■ **Requirement**
When you reach the line containing "flex-direction: column-reverse; align-content: center;" in the records below, start copying exactly, and stop once you have copied the line containing "flex-flow:column-reverse wrap-reverse; justify-content:center;".

■ **Provided records**

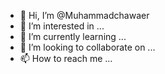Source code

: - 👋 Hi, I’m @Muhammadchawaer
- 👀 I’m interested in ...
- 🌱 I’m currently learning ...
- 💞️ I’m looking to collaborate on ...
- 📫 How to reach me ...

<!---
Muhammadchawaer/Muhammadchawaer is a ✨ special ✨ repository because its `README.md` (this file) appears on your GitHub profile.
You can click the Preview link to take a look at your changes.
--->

==

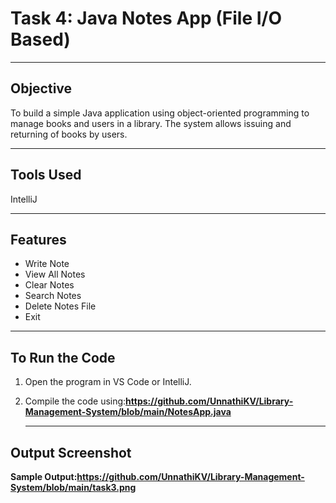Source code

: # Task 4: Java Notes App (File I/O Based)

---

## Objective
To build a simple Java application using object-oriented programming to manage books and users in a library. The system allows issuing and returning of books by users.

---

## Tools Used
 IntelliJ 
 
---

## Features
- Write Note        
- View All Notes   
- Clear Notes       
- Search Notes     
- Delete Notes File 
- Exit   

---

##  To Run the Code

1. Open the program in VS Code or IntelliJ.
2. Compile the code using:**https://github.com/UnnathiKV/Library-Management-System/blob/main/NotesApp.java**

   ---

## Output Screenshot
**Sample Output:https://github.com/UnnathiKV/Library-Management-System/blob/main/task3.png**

...

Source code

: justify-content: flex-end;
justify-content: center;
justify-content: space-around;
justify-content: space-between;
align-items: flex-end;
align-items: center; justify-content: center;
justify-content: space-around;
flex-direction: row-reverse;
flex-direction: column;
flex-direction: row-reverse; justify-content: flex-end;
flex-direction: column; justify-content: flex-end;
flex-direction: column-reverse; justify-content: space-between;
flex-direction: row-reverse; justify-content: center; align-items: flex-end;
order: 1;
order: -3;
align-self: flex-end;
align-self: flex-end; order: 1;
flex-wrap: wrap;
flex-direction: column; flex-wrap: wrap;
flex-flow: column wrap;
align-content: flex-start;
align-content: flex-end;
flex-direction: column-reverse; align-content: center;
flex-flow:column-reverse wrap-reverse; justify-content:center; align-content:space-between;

■ **Answer box**
flex-direction: column-reverse; align-content: center;
flex-flow:column-reverse wrap-reverse; justify-content:center; align-content:space-between;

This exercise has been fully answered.